Since 1788, most distinct regional song-and-dance styles have become critically endangered. Discriminatory policies, the geographical expansion of commercial agriculture and mining, bloody massacres, and forced displacement of Indigenous people have threatened or disrupted the continuity of these distinct regional traditions. Assimilationist education and administrative systems aimed at erasing Indigenous law and governance structures gravely worsened this situation, particularly in the 20th century, as has ongoing political inaction in response to repeated calls for a treaty between Indigenous peoples and the Australian Government.
Despite these ongoing challenges, many ethnomusicologists in Australia have played vital roles in working constructively with Indigenous communities to support the retention of their song-and-dance traditions since the founding of the Centre for Aboriginal Studies in Music at the University of Adelaide in 1972. While occasionally performed for commercial audiences, public awareness of the distinctiveness and value of these traditions nonetheless remains poor. With the recent attempt to establish an Indigenous Voice to Parliament in the Australian Constitution having failed at referendum on 14 October 2023, work to support their survival is more important than ever.

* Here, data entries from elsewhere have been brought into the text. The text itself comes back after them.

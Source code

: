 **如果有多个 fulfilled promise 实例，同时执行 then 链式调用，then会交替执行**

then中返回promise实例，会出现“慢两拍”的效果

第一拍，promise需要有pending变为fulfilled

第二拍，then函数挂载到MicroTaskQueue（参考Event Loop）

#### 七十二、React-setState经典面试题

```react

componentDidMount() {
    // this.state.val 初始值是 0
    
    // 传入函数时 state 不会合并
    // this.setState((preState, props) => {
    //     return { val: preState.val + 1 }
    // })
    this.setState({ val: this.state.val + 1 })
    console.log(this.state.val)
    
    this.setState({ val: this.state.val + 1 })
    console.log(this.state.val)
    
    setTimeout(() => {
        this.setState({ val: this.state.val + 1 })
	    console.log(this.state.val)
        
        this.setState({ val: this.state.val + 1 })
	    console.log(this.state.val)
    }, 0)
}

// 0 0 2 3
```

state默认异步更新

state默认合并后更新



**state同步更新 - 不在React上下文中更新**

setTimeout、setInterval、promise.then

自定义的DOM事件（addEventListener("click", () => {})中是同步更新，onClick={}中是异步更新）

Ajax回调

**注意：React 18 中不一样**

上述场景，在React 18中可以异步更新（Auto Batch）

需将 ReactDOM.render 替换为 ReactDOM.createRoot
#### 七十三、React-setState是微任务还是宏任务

Voter disquiet over changing the Australian Constitution to establish an Indigenous Voice to Parliament is symptomatic of why distinct Indigenous traditions remain so distant from the broader public consciousness. Ceremonial songs typically carry esoteric language to express legal concepts that, for Indigenous Australians, have always evidenced enduring rights and responsibilities to their myriad homelands, which flow to them today from their foundational, eternal ancestors. Those rights and responsibilities long predate 1788, with human history in Australia dating back more than 65,000 years. Because no treaty has yet been made with Indigenous peoples to legitimise British settlement across the continent, they remain in existential dissonance with the Commonwealth of Australia’s exertion of sovereignty over Australia today.
In 1996, I started working with musicians from the Yolŋu communities of Northeast Arnhem Land, one of Australia’s most remote regions. In the 1980s, songs composed by these musicians increasingly drew on thematic, lyrical and musical materials quoted directly from the Yolŋu manikay tradition of public ceremonial song in ways that directly espoused their sacred ancestral connections to specific homelands. By the 1990s, these Yolŋu musicians were utilising their extensive knowledge and experience of Yolŋu ceremonial repertories and performance practices to create increasingly overt and elaborate interplays between their own musical traditions and the globalised popular styles they had adopted as youths. Striking examples include ‘Djäpana’ by Yothu Yindi and ‘Djiliwirri’ by Joe Gumbula of the Soft Sands.
Evidence of manikay traditions can be traced back even further. From at least the 1750s until 1907, the Yolŋu people engaged extensively in independent international trade with fishing fleets from Makassar on the Indonesian island of Sulawesi. To this day, entire series of manikay songs associated with different Yolŋu homelands are still performed in remembrance of this rich and cherished history. Some manikay songs still performed today possibly hark back to the last major sea-level rise. They sing of freshwater vents on the sea floor, that were once sacred springs above ground millennia ago, and inland lakes, like the one at Gapuwiyak, that were once ceremony grounds.
Many Indigenous knowledge-holders across Australia now seek to engage equitably in research aimed at sustaining their traditions, such as at the University of Melbourne’s Indigenous Knowledge Institute. Their choices to engage in these new research opportunities are often informed by immense generosity and certainty that the values and insights enshrined in their traditions can help to make the world a better place for everyone.